Start of Records for processing

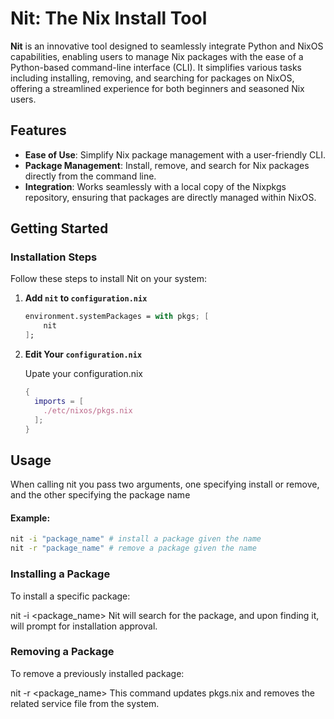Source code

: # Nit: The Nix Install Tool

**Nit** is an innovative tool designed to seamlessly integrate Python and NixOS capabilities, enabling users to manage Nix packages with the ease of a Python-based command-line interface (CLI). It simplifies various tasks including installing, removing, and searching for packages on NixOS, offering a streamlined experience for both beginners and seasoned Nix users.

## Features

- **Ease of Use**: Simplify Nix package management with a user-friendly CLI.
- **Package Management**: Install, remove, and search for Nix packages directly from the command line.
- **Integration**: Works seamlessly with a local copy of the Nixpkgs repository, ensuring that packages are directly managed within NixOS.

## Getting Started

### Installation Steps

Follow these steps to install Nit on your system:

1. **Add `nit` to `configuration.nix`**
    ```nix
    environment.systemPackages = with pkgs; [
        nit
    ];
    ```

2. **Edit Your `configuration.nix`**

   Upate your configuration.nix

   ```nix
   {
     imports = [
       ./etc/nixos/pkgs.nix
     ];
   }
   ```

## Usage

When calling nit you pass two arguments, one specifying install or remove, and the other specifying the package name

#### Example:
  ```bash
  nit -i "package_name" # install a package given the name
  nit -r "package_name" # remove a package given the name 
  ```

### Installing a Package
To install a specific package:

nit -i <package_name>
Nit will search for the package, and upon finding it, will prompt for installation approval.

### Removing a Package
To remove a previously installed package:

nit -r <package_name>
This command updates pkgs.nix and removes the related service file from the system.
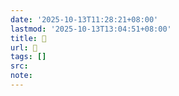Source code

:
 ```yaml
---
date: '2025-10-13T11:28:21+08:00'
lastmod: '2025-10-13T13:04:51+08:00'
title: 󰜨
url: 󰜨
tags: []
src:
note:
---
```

End of Records for processing
Start of Records for processing

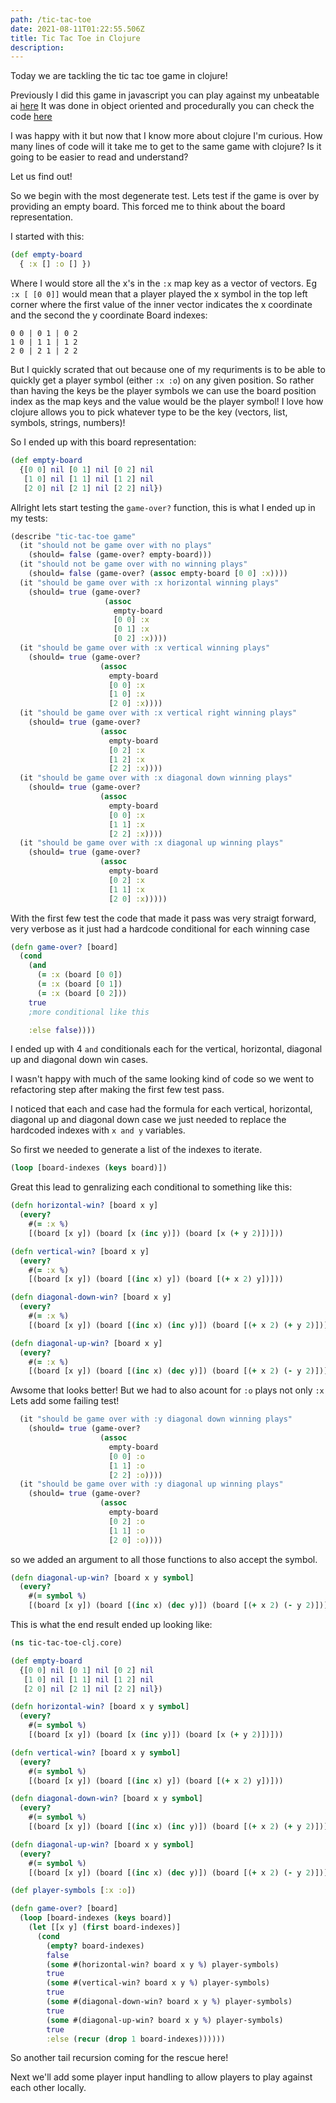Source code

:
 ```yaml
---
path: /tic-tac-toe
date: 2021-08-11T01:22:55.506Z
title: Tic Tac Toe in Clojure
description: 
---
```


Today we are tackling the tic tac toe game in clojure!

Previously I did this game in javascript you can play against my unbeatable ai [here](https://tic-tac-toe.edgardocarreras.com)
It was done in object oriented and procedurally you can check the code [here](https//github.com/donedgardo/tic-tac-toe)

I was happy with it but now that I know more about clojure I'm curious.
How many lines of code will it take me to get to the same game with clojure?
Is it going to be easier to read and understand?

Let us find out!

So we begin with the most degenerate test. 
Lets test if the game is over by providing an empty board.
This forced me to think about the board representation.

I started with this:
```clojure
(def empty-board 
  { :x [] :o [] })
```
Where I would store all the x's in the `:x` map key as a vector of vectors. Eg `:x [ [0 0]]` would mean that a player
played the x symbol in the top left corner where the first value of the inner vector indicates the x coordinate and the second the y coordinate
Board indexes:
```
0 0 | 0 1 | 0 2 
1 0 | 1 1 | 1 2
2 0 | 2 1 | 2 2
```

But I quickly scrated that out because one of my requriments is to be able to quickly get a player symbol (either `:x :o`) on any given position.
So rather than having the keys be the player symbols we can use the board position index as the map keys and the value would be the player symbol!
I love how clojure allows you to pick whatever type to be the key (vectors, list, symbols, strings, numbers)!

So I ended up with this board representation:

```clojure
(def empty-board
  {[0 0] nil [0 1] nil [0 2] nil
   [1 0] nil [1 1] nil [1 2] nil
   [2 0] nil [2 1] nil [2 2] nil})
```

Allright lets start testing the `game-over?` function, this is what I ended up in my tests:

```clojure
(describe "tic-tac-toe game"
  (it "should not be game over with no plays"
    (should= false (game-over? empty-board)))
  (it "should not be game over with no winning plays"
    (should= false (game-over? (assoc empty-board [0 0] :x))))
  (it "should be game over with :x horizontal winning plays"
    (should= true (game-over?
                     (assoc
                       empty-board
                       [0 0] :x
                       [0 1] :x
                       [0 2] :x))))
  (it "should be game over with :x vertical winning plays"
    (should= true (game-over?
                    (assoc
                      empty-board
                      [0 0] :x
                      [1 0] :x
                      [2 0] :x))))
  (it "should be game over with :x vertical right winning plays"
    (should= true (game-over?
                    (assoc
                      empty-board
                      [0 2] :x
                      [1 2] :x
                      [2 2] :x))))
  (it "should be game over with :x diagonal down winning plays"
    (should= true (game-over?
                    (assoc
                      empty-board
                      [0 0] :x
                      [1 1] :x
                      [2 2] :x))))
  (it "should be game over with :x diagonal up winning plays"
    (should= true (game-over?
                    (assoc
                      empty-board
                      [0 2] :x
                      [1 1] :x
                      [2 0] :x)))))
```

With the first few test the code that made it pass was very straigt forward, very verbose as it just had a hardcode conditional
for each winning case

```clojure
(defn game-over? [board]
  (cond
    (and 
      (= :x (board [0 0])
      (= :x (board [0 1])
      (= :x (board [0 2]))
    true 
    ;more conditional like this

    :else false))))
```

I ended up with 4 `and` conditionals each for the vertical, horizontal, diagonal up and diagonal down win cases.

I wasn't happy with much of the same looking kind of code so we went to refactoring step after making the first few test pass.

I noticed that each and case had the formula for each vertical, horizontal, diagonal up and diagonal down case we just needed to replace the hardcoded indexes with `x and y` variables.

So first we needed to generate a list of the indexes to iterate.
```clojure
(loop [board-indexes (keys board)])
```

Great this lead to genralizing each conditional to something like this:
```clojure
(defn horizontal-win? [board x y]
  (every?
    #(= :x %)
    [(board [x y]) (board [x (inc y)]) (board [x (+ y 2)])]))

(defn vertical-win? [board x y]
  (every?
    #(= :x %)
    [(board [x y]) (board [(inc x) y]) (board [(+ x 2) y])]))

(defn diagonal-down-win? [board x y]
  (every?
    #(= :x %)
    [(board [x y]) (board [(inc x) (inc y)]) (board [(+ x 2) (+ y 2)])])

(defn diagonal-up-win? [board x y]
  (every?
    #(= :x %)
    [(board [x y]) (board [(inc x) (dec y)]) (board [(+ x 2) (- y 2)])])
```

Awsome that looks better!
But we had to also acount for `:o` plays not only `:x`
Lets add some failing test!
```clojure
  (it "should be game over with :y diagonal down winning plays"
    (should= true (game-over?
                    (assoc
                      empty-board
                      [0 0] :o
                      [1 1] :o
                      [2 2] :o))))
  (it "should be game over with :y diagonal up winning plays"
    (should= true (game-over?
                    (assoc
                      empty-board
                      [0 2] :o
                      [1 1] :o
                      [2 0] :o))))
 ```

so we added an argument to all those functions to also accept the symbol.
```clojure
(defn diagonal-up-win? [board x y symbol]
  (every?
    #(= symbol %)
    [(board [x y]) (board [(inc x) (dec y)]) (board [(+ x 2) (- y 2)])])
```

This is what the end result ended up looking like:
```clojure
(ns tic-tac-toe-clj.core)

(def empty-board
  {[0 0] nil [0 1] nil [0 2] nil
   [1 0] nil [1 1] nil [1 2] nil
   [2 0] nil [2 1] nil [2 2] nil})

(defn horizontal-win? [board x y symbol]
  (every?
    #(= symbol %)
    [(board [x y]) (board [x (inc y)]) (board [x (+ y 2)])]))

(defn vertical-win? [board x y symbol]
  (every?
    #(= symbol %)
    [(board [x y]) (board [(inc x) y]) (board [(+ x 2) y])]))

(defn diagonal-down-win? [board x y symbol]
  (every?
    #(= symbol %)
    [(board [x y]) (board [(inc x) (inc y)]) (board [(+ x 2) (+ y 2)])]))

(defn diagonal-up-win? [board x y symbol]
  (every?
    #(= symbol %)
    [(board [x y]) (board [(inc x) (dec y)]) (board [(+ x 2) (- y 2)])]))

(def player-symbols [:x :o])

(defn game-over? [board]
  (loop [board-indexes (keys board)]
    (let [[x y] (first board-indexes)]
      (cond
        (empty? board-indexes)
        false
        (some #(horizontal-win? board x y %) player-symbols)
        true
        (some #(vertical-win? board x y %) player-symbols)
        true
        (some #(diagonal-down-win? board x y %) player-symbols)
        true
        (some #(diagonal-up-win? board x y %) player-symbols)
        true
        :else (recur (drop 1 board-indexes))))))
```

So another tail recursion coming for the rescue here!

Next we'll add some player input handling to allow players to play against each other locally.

End of Records for processing

Give back exactly the lines above starting at the line where "2. **Edit Your" appears and ending at the line where "To install a" appears, both included, with no other lines.

Solution to this exercise »
2. **Edit Your `configuration.nix`**

   Upate your configuration.nix

   ```nix
   {
     imports = [
       ./etc/nixos/pkgs.nix
     ];
   }
   ```

## Usage

When calling nit you pass two arguments, one specifying install or remove, and the other specifying the package name

#### Example:
  ```bash
  nit -i "package_name" # install a package given the name
  nit -r "package_name" # remove a package given the name 
  ```

### Installing a Package
To install a specific package:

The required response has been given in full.